When members of a congregation refuse to discuss issues in an effort to “keep the peace” they lose their ability to be the very “salt” which will preserve it. Faith becomes adulterated, “watered down,” and slowly slips away. It loses its “saltiness” leaving a “tasteless” faith which may be impossible to restore to its purity.

However, taken in its context (going back to Mark 9:32) Jesus warns us of a hidden danger. Jesus tells his disciples it is better to amputate one’s hand or foot or to pluck out one’s eye than to sin and perish in hell. Ouch! I don’t see many one-eyed, left-handed, right-footed Christians running around. So, what gives?

It’s not about pointing fingers at others. More than moral behavior is at stake. It’s about a negative nemesis that infects us all: our tendency to discriminate against and our unwillingness to welcome into our fellowship people who fail to measure up to our standards of “pure saltiness.” We like to play the game of “Who’s In, Who’s Out.”
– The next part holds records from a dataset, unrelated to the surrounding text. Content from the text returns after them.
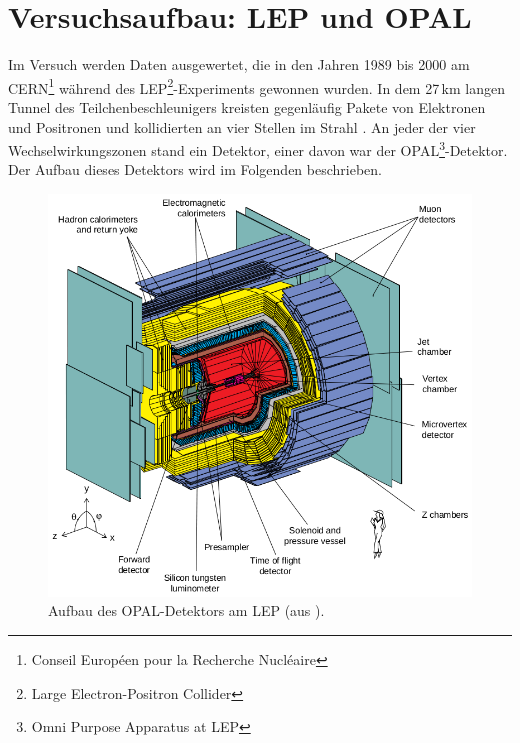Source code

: \section{Versuchsaufbau: LEP und OPAL}
Im Versuch werden Daten ausgewertet, die in den Jahren 1989 bis 2000 am
CERN\footnote{Conseil Européen pour la Recherche Nucléaire} während des
LEP\footnote{Large Electron-Positron Collider}-Experiments gewonnen wurden.
In dem 27\,km langen Tunnel des Teilchenbeschleunigers kreisten gegenläufig Pakete von Elektronen und Positronen
und kollidierten an vier Stellen im Strahl \cite{manual}.
An jeder der vier Wechselwirkungszonen stand ein Detektor, einer davon war der
OPAL\footnote{Omni Purpose Apparatus at LEP}-Detektor.
Der Aufbau dieses Detektors wird im Folgenden beschrieben.

\begin{figure}[H]
\begin{center}
  \includegraphics[width=\textwidth]{../img/aufbau.png}
  \caption{Aufbau des OPAL-Detektors am LEP (aus \cite{manualmuc}).}
  \label{img:aufbau}
\end{center}
\end{figure} 

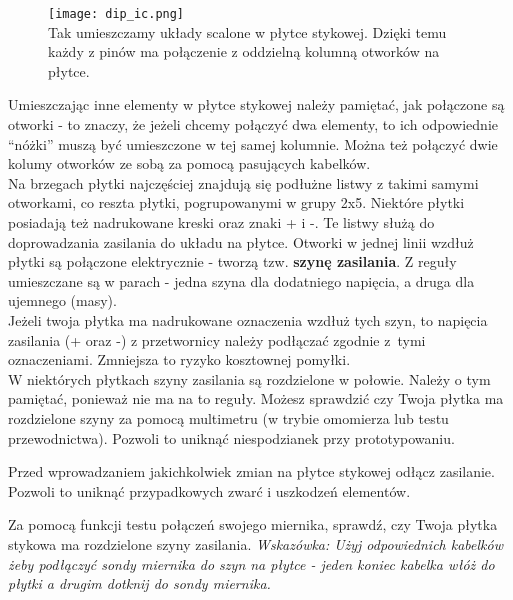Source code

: \documentclass{pdfBooklets}
\begin{document}
\begin{figure}[h!]\begin{Ramka}{}\begin{center}
  \noindent\texttt{[image: dip\_ic.png]}\\
  Tak umieszczamy układy scalone w płytce stykowej. Dzięki temu każdy z pinów ma połączenie z oddzielną kolumną otworków na płytce.
\end{center}\end{Ramka}\end{figure}

Umieszczając inne elementy w płytce stykowej należy pamiętać, jak połączone są otworki - to znaczy, że jeżeli chcemy
połączyć dwa elementy, to ich odpowiednie ``nóżki'' muszą być umieszczone w tej samej kolumnie. Można też połączyć dwie kolumy otworków
ze sobą za pomocą pasujących kabelków.
\\

Na brzegach płytki najczęściej znajdują się podłużne listwy z takimi samymi otworkami, co reszta płytki, pogrupowanymi w grupy 2x5.
Niektóre płytki posiadają też nadrukowane kreski oraz znaki + i -. Te listwy służą do doprowadzania
zasilania do układu na płytce. Otworki w jednej linii wzdłuż płytki są połączone elektrycznie - tworzą tzw.
\textbf{szynę zasilania}. Z reguły umieszczane są w parach - jedna szyna dla dodatniego napięcia, a druga dla ujemnego (masy).\\

Jeżeli twoja płytka ma nadrukowane oznaczenia wzdłuż tych szyn, to napięcia zasilania (+ oraz -) z przetwornicy należy podłączać zgodnie z~tymi
oznaczeniami. Zmniejsza to ryzyko kosztownej pomyłki.\\

W niektórych płytkach szyny zasilania są rozdzielone w połowie. Należy o tym pamiętać, ponieważ nie ma na to reguły.
Możesz sprawdzić czy Twoja płytka ma rozdzielone szyny za pomocą multimetru (w trybie omomierza lub testu przewodnictwa). Pozwoli to uniknąć
niespodzianek przy prototypowaniu.

\begin{ProTip}{}
  Przed wprowadzaniem jakichkolwiek zmian na płytce stykowej odłącz zasilanie. Pozwoli to uniknąć przypadkowych zwarć i uszkodzeń elementów.
\end{ProTip}

\begin{Zadanie}{}{}
  Za pomocą funkcji testu połączeń swojego miernika, sprawdź, czy Twoja płytka stykowa ma rozdzielone szyny zasilania.
  \textit{Wskazówka: Użyj odpowiednich kabelków żeby podłączyć sondy miernika do szyn na płytce - jeden koniec kabelka włóż do płytki a drugim
    dotknij do sondy miernika.}
\end{Zadanie}
\end{document}
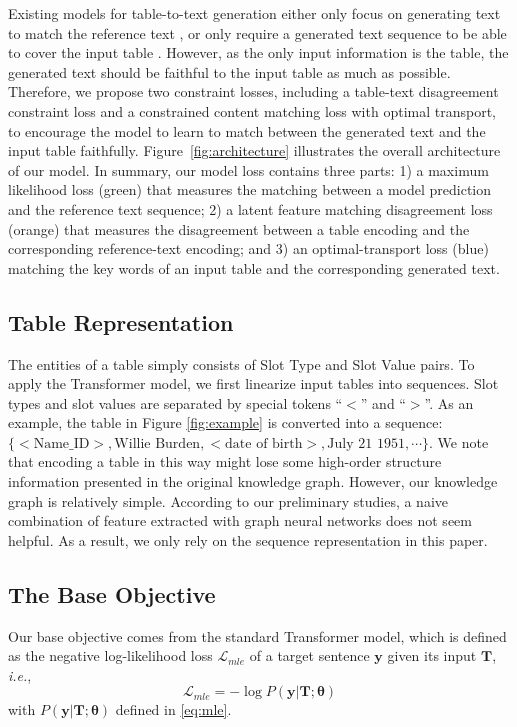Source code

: \documentclass[11pt,a4paper]{article}
\begin{document}
Existing models for table-to-text generation either only focus on generating text to match the reference text \cite{structure2018, Ma2019}, or only require a generated text sequence to be able to cover the input table \cite{Wang2018}. However, as the only input information is the table, the generated text should be faithful to the input table as much as possible. Therefore, we propose two constraint losses, including a table-text disagreement constraint loss and a constrained content matching loss with optimal transport, to encourage the model to learn to match between the generated text and the input table faithfully. Figure~\ref{fig:architecture} illustrates the overall architecture of our model. In summary, our model loss contains three parts: 1) a maximum likelihood loss (green) that measures the matching between a model prediction and the reference text sequence; 2) a latent feature matching disagreement loss (orange) that measures the disagreement between a table encoding and the corresponding reference-text encoding; and 3) an optimal-transport loss (blue) matching the key words of an input table and the corresponding generated text.



\subsection{Table Representation}
The entities of a table simply consists of Slot Type and Slot Value pairs. 
To apply the Transformer model, we first linearize input tables into sequences. Slot types and slot values are separated by special tokens  ``$<$'' and ``$>$''. As an example, the table in Figure \ref{fig:example} is converted into a sequence: $\{<\text{Name\_ID}>, \text{Willie Burden}, <\text{date of birth}>, \text{July 21 1951}, \cdots \}$. 
We note that encoding a table in this way might lose some high-order structure information presented in the original knowledge graph. However, our knowledge graph is relatively simple. According to our preliminary studies, a naive combination of feature extracted with graph neural networks \cite{beck2018} does not seem helpful. 
As a result, we only rely on the sequence representation in this paper.

\subsection{The Base Objective}
Our base objective comes from the standard Transformer model, which is defined as the negative log-likelihood loss $\mathcal{L}_{mle}$ of a target sentence $\bm{y}$ given its input $\bm{T}$, {\it i.e.},
\begin{equation}
    \mathcal{L}_{mle} =  -\log  P(\bm{y}|\bm{T}; \bm{\theta}) 
\end{equation}
with $P(\bm{y}|\bm{T}; \bm{\theta})$ defined in \eqref{eq:mle}.
\end{document}
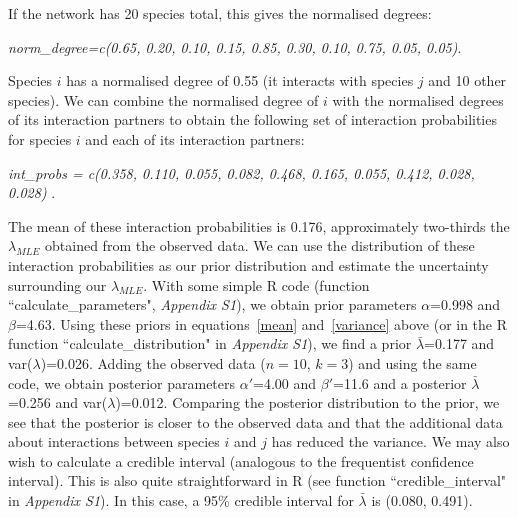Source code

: \documentclass[12pt]{article}
\begin{document}
    If the network has 20 species total, this gives the normalised degrees:

    \vspace{12pt}
    \noindent\emph{
      norm\_degree=c(0.65, 0.20, 0.10, 0.15, 0.85, 0.30, 0.10, 0.75, 0.05, 0.05)}.
      \vspace{12pt}

    Species $i$ has a normalised degree of 0.55 (it interacts with species $j$ and 10 other species). We can combine the normalised degree of $i$ with the normalised degrees of its interaction partners to obtain the following set of interaction probabilities for species $i$ and each of its interaction partners:

    \vspace{12pt}
    \noindent\emph{
       int\_probs = c(0.358, 0.110, 0.055, 0.082, 0.468, 0.165, 0.055, 0.412, 0.028, 0.028) }.
      \vspace{12pt}

    The mean of these interaction probabilities is 0.176, approximately two-thirds the $\lambda_{MLE}$ obtained from the observed data. We can use the distribution of these interaction probabilities as our prior distribution and estimate the uncertainty surrounding our $\lambda_{MLE}$. With some simple R code (function ``calculate\_parameters", \emph{Appendix S1}), we obtain prior parameters $\alpha$=0.998 and $\beta$=4.63. Using these priors in equations~\ref{mean} and~\ref{variance} above (or in the R function ``calculate\_distribution" in \emph{Appendix S1}), we find a prior $\bar\lambda$=0.177 and var($\lambda$)=0.026. Adding the observed data ($n=10$, $k=3$) and using the same code, we obtain posterior parameters $\alpha'$=4.00 and $\beta'$=11.6 and a posterior $\bar\lambda$=0.256 and var($\lambda$)=0.012. Comparing the posterior distribution to the prior, we see that the posterior is closer to the observed data and that the additional data about interactions between species $i$ and $j$ has reduced the variance. We may also wish to calculate a credible interval (analogous to the frequentist confidence interval). This is also quite straightforward in R (see function ``credible\_interval" in \emph{Appendix S1}). In this case, a 95\% credible interval for $\bar\lambda$ is (0.080, 0.491).
\end{document}
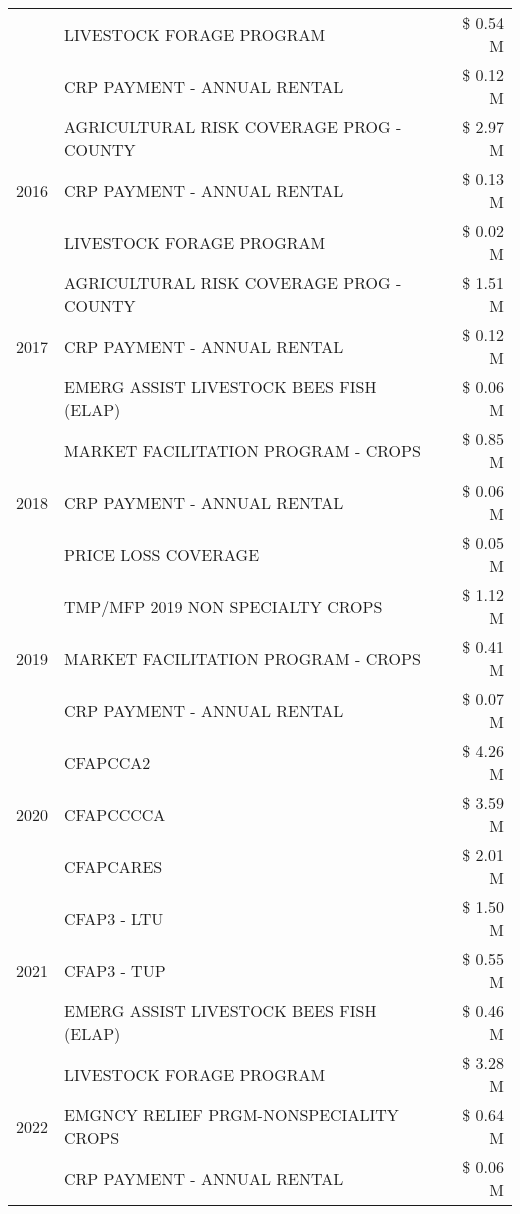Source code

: \begin{tabular}{llr}
 & LIVESTOCK FORAGE PROGRAM & \$ 0.54 M \\
 & CRP PAYMENT - ANNUAL RENTAL & \$ 0.12 M \\
\cline{1-3}
\multirow[t]{3}{*}{2016} & AGRICULTURAL RISK COVERAGE PROG - COUNTY & \$ 2.97 M \\
 & CRP PAYMENT - ANNUAL RENTAL & \$ 0.13 M \\
 & LIVESTOCK FORAGE PROGRAM & \$ 0.02 M \\
\cline{1-3}
\multirow[t]{3}{*}{2017} & AGRICULTURAL RISK COVERAGE PROG - COUNTY & \$ 1.51 M \\
 & CRP PAYMENT - ANNUAL RENTAL & \$ 0.12 M \\
 & EMERG ASSIST LIVESTOCK BEES FISH (ELAP) & \$ 0.06 M \\
\cline{1-3}
\multirow[t]{3}{*}{2018} & MARKET FACILITATION PROGRAM - CROPS & \$ 0.85 M \\
 & CRP PAYMENT - ANNUAL RENTAL & \$ 0.06 M \\
 & PRICE LOSS COVERAGE & \$ 0.05 M \\
\cline{1-3}
\multirow[t]{3}{*}{2019} & TMP/MFP 2019 NON SPECIALTY CROPS & \$ 1.12 M \\
 & MARKET FACILITATION PROGRAM - CROPS & \$ 0.41 M \\
 & CRP PAYMENT - ANNUAL RENTAL & \$ 0.07 M \\
\cline{1-3}
\multirow[t]{3}{*}{2020} & CFAPCCA2 & \$ 4.26 M \\
 & CFAPCCCCA & \$ 3.59 M \\
 & CFAPCARES & \$ 2.01 M \\
\cline{1-3}
\multirow[t]{3}{*}{2021} & CFAP3 - LTU & \$ 1.50 M \\
 & CFAP3 - TUP & \$ 0.55 M \\
 & EMERG ASSIST LIVESTOCK BEES FISH (ELAP) & \$ 0.46 M \\
\cline{1-3}
\multirow[t]{3}{*}{2022} & LIVESTOCK FORAGE PROGRAM & \$ 3.28 M \\
 & EMGNCY RELIEF PRGM-NONSPECIALITY CROPS & \$ 0.64 M \\
 & CRP PAYMENT - ANNUAL RENTAL & \$ 0.06 M \\
\cline{1-3}
\bottomrule
\end{tabular}
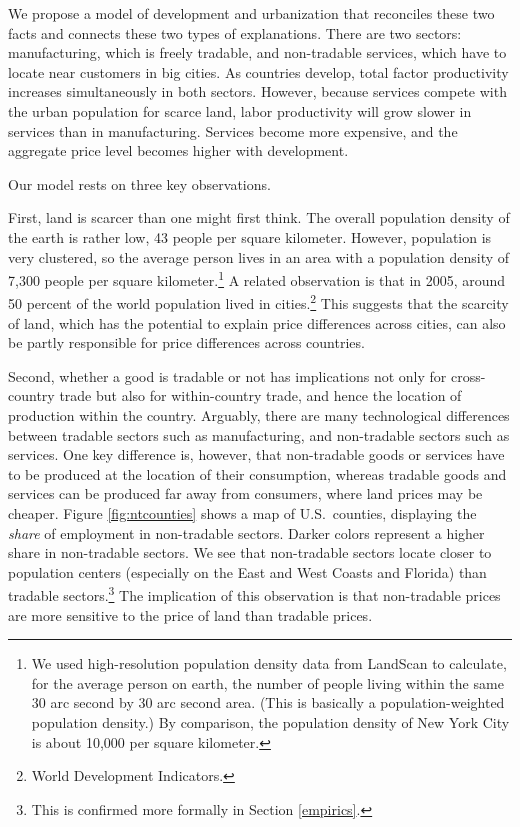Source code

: \documentclass[12pt]{article}
\begin{document}
We propose a model of development and urbanization that reconciles these two facts and connects these two types of explanations. There are two sectors: manufacturing, which is freely tradable, and non-tradable services, which have to locate near customers in big cities. As countries develop, total factor productivity increases simultaneously in both sectors. However, because services compete with the urban population for scarce land, labor productivity will grow slower in services than in manufacturing. Services become more expensive, and the aggregate price level becomes higher with development.

Our model rests on three key observations.

First, land is scarcer than one might first think. The overall population density of the earth is rather low, 43 people per square kilometer.  However, population is very clustered, so the average person lives in an area with a population density of 7,300 people per square kilometer.\footnote{We used high-resolution population density data from LandScan to calculate, for the average person on earth, the number of people living within the same 30 arc second by 30 arc second area. (This is basically a population-weighted population density.) By comparison, the population density of New York City is about 10,000 per square kilometer.} A related observation is that in 2005, around 50 percent of the world population lived in cities.\footnote{World Development Indicators.} This suggests that the scarcity of land, which has the potential to explain price differences across cities, can also be partly responsible for price differences across countries.

Second, whether a good is tradable or not has implications not only for cross-country trade but also for within-country trade, and hence the location of production within the country. Arguably, there are many technological differences between tradable sectors such as manufacturing, and non-tradable sectors such as services. One key difference is, however, that non-tradable goods or services have to be produced at the location of their consumption, whereas tradable goods and services can be produced far away from consumers, where land prices may be cheaper. Figure \ref{fig:ntcounties} shows a map of U.S.~counties, displaying the \emph{share} of employment in non-tradable sectors. Darker colors represent a higher share in non-tradable sectors. We see that non-tradable sectors locate closer to population centers (especially on the East and West Coasts and Florida) than tradable sectors.\footnote{This is confirmed more formally in Section \ref{empirics}.} The implication of this observation is that non-tradable prices are more sensitive to the price of land than tradable prices.
\end{document}

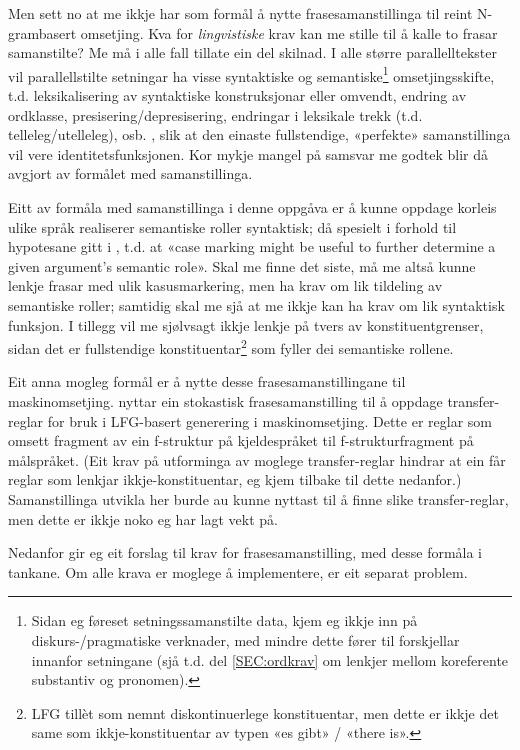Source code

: \documentclass[11pt,a4paper,oneside,draft]{book}
\begin{document}
Men sett no at me ikkje har som formål å nytte frasesamanstillinga til
reint N-grambasert omsetjing. Kva for \emph{lingvistiske} krav kan me
stille til å kalle to frasar samanstilte? Me må i alle fall tillate
ein del skilnad.  I alle større parallelltekster vil parallellstilte
setningar ha visse syntaktiske og semantiske\footnote{Sidan eg føreset setningssamanstilte data, kjem eg ikkje inn på
 diskurs-/pragmatiske verknader, med mindre dette fører til
 forskjellar innanfor setningane (sjå t.d. del \ref{SEC:ordkrav} om
 lenkjer mellom koreferente substantiv og pronomen). } omsetjingsskifte,
t.d. leksikalisering av syntaktiske konstruksjonar eller omvendt,
endring av ordklasse, presisering/depresisering, endringar i leksikale
trekk (t.d. telleleg/utelleleg),
osb. \citep[s.~56--62]{munday2001its}, slik at den einaste
fullstendige, «perfekte» samanstillinga vil vere
identitetsfunksjonen. Kor mykje mangel på samsvar me godtek blir då
avgjort av formålet med samanstillinga.

Eitt av formåla med samanstillinga i denne oppgåva er å kunne oppdage
korleis ulike språk realiserer semantiske roller syntaktisk; då
spesielt i forhold til hypotesane gitt i \citet[s.~7]{xpar2008rcn},
t.d. at «case marking might be useful to further determine a given
argument's semantic role». Skal me finne det siste, må me altså kunne
lenkje frasar med ulik kasusmarkering, men ha krav om lik tildeling av
semantiske roller; samtidig skal me sjå at me ikkje kan ha krav om lik
syntaktisk funksjon. I tillegg vil me sjølvsagt ikkje lenkje på tvers
av konstituentgrenser, sidan det er fullstendige konstituentar\footnote{LFG tillèt som nemnt diskontinuerlege konstituentar, men dette
        er ikkje det same som ikkje-konstituentar av typen «es gibt» /
        «there is». }
som fyller dei semantiske rollene.

Eit anna mogleg formål er å nytte desse frasesamanstillingane til
maskinomsetjing. \citet{riezler2006gmt} nyttar ein stokastisk
frasesamanstilling til å oppdage transfer-reglar for bruk i LFG-basert
generering i maskinomsetjing. Dette er reglar som omsett fragment av
ein f-struktur på kjeldespråket til f-strukturfragment på
målspråket. (Eit krav på utforminga av moglege transfer-reglar hindrar
at ein får reglar som lenkjar ikkje-konstituentar, eg kjem tilbake til
dette nedanfor.)  Samanstillinga utvikla her burde au kunne nyttast
til å finne slike transfer-reglar, men dette er ikkje noko eg har lagt
vekt på.

Nedanfor gir eg eit forslag til krav for frasesamanstilling, med desse
formåla i tankane. Om alle krava er moglege å implementere, er eit
separat problem.
\end{document}
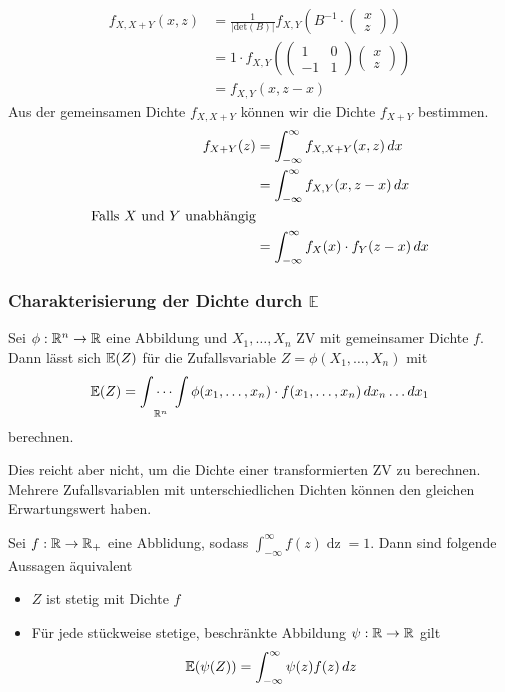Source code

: \begin{align*}
    f_{X, X+Y}(x, z) &= \frac{1}{|\text{det}(B)|}f_{X, Y}\left(B^{-1}\cdot 
    \left(\begin{matrix}
        x\\
        z
    \end{matrix}\right)\right)\\
    &= 1 \cdot f_{X, Y}\left(\left(\begin{matrix}
        1 & 0\\
        -1 & 1
    \end{matrix}\right)\left(\begin{matrix}
        x\\
        z
    \end{matrix}\right)\right)\\
    &= f_{X, Y}\left(x, z-x\right)
\end{align*}
Aus der gemeinsamen Dichte $f_{X, X + Y}$ können wir die Dichte $f_{X + Y}$ bestimmen.
\begin{align*}
    f_{X+Y}(z) &= \int_{-\infty}^{\infty}f_{X, X + Y}(x, z) \mathop{dx}\\
    &= \int_{-\infty}^{\infty} f_{X,Y}(x, z-x) \mathop{dx}\\
    \text{Falls $X$ und $Y$ unabhängig}\\
    &= \int_{-\infty}^{\infty}f_X(x)\cdot f_Y(z-x) \mathop{dx}
\end{align*}
\subsubsection{Charakterisierung der Dichte durch \(\mathbb{E}\)}
    Sei $\phi: \mathbb{R}^n \to \mathbb{R}$ eine Abbildung und $X_1, \ldots, X_n$ ZV mit gemeinsamer Dichte $f$. 
    Dann lässt sich $\mathbb{E}(Z)$ für die Zufallsvariable $Z=\phi(X_1, \ldots, X_n)$ mit 
    $$\mathbb{E}(Z) =\idotsint\limits_{\mathbb{R}^n}\phi(x_1, \ldots, x_n)\cdot f(x_1, \ldots, x_n)\mathop{dx_n}\ldots\mathop{dx_1}$$
    berechnen.

Dies reicht aber nicht, um die Dichte einer transformierten ZV zu berechnen. Mehrere Zufallsvariablen mit unterschiedlichen Dichten können den gleichen Erwartungswert haben.

\begin{subbox}{}
    Sei $f: \mathbb{R} \to \mathbb{R}_+$ eine Abblidung, sodass $\int_{-\infty}^{\infty}f(z)\mathop{dz} = 1$. Dann sind folgende Aussagen äquivalent
    \begin{itemize}
        \item $Z$ ist stetig mit Dichte $f$
        \item Für jede stückweise stetige, beschränkte Abbildung $\psi: \mathbb{R} \to \mathbb{R}$ gilt 
        \[\mathbb{E}(\psi(Z)) = \int_{-\infty}^{\infty}\psi(z)f(z)\mathop{dz}\]
    \end{itemize}
\end{subbox}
Too much salt can ruin good food. We can push our beliefs too far and destroy the good we seek to accomplish. All this business about amputating one’s hand or foot or plucking out one’s eye is about taking time for self-examination. Failure to “look into the mirror” and see ourselves for who and what we really are enables us make judgments against those who claim Jesus’ name but are not part of our group. The salt intended to preserve the church becomes a salt which destroys it.

Jesus links the imagery of having salt within ourselves with that of living in peace with one another. Peace is more than inner tranquility. Peace is the opposite of quarreling with one another. It’s about living in harmony with one another, listening to one another, accepting one another, forgiving one another. It’s not a matter as to who is right and who is wrong. People are different and differences add flavor to the mix. It’s about being a “salty” Christian.